3ª Secção. Relator: BRAVO SERRA.
1. O arguido A., não se conformando com o acórdão proferido em 28 de Julho de 2003 pela 3ª Vara Criminal do Porto, que o condenou, como autor de dois crimes de falsificação de documento, previsto e punível pelo artº 256º, nº 1, alíneas a) e b), com referência ao artº 255º, alínea a), e de um crime de burla, previsto e punível pelos artigos 217º, nº 1, 218º, nº 2, alínea a), com referência ao artº 202º, alínea b), este como aqueles do Código Penal, na pena única de quatro anos e seis meses de prisão, recorreu para o Tribunal da Relação do Porto, o qual, por acórdão por este lavrado e notificado ao mesmo arguido em 18 de Dezembro de 2003, negou provimento ao recurso.

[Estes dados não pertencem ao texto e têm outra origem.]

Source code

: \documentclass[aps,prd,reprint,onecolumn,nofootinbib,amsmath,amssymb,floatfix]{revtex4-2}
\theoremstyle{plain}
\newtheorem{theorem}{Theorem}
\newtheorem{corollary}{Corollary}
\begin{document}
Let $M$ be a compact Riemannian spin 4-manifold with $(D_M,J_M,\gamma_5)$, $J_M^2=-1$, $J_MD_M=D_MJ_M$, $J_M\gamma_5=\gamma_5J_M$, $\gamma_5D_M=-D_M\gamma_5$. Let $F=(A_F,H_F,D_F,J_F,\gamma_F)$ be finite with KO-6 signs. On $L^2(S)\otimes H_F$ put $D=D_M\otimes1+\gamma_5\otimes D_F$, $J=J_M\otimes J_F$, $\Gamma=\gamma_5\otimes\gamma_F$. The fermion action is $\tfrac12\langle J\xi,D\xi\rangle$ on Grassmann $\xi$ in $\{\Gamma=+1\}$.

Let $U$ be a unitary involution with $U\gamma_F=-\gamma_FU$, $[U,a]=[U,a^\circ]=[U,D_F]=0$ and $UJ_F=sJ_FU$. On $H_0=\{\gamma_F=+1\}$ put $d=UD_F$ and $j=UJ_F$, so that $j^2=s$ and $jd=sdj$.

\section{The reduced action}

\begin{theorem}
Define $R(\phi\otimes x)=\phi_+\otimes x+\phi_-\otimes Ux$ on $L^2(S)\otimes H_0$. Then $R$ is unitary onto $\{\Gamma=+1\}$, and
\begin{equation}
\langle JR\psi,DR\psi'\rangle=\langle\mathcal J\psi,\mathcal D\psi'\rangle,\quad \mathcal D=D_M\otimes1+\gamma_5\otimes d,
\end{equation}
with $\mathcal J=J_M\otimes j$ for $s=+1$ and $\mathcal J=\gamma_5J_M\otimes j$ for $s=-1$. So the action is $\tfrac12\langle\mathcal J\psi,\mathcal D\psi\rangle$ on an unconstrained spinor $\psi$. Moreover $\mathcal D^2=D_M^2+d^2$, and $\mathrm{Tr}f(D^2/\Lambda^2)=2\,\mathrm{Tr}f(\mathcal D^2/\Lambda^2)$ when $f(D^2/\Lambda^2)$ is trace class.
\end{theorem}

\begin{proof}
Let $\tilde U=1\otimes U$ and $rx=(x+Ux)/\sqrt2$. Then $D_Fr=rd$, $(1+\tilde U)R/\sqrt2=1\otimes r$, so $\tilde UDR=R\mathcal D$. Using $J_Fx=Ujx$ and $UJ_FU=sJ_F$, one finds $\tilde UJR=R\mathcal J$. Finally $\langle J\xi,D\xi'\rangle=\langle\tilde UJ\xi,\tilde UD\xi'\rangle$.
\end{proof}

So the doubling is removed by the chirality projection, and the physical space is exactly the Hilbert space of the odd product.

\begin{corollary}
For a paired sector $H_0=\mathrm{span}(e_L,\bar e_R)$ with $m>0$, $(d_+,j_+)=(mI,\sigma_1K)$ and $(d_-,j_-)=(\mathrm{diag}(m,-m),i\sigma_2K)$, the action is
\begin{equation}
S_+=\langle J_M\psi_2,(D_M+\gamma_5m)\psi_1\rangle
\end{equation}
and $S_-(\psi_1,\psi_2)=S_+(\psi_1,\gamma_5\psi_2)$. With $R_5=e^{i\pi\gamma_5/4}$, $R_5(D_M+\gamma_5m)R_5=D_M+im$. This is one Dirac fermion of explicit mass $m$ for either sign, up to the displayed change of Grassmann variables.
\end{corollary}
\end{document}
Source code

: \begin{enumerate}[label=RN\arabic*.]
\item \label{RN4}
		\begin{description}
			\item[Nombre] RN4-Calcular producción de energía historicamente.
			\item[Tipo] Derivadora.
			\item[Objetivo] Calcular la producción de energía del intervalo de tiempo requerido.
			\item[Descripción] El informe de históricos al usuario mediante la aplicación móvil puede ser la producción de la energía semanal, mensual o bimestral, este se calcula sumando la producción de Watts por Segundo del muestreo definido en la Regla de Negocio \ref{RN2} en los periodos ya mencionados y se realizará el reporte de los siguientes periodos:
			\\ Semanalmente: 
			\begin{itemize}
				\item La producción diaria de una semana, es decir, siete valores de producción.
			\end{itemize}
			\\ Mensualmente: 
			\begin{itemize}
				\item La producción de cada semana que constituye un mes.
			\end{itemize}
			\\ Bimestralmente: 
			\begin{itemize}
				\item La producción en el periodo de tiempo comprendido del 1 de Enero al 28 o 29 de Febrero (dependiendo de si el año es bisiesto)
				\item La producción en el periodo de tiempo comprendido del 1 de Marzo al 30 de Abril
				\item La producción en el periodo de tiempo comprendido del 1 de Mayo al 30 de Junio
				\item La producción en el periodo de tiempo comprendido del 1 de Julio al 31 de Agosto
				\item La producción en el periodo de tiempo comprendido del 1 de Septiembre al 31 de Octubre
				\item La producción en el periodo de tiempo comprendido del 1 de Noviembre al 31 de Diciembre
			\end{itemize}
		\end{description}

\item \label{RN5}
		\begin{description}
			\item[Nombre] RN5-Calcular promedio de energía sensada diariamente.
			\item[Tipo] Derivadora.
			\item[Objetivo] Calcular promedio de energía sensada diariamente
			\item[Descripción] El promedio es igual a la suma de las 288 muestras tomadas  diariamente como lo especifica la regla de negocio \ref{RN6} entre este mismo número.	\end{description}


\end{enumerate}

Em 26 de Janeiro de 2004, por intermédio de fax, remeteu o mesmo arguido ao Tribunal Constitucional requerimento por intermédio do qual dizia que vinha “INTERPOR RECURSO PARA ESTE VENERANDO TRIBUNAL NOS TERMOS DO ART. 70º, Nº 1, ALÍNEA A) DA LEI Nº 28/82 DE 15 DE NOVEMBRO (COM AS DEVIDAS ALTERAÇÕES) POR VIOLAÇÃO DAS NORMAS CONSTITUCIONAIS ENUMERADAS NOS SEUS ARTIGOS
13º, 28/1 E 32º/8”, tendo, em 23 dos mesmos mês e ano, expedido carta registada, dirigida também ao Tribunal Constitucional, presumidamente contendo idêntico requerimento.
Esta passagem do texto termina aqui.